EXERCISE MATERIAL:
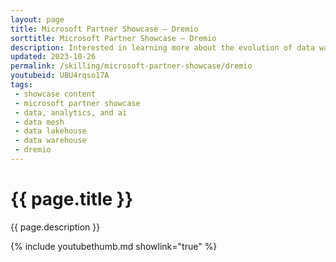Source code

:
 ```yaml
---
layout: page
title: Microsoft Partner Showcase — Dremio
sorttitle: Microsoft Partner Showcase — Dremio
description: Interested in learning more about the evolution of data warehousing, data meshes, and data lakehouse? In this Partner Showcase, we talk with Dremio about their data lakehouse platform, and how it can accelerate time to insight.
updated: 2023-10-26
permalink: /skilling/microsoft-partner-showcase/dremio
youtubeid: UBU4rqso17A
tags: 
 - showcase content
 - microsoft partner showcase
 - data, analytics, and ai
 - data mesh
 - data lakehouse
 - data warehouse
 - dremio
---
```


# {{ page.title }}

{{ page.description }}

{% include youtubethumb.md showlink="true" %}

TASK TO COMPLETE: Look at the records above. Copy every line where the string "data" occurs.

RESULT OF THIS TASK:
description: Interested in learning more about the evolution of data warehousing, data meshes, and data lakehouse? In this Partner Showcase, we talk with Dremio about their data lakehouse platform, and how it can accelerate time to insight.
 - data, analytics, and ai
 - data mesh
 - data lakehouse
 - data warehouse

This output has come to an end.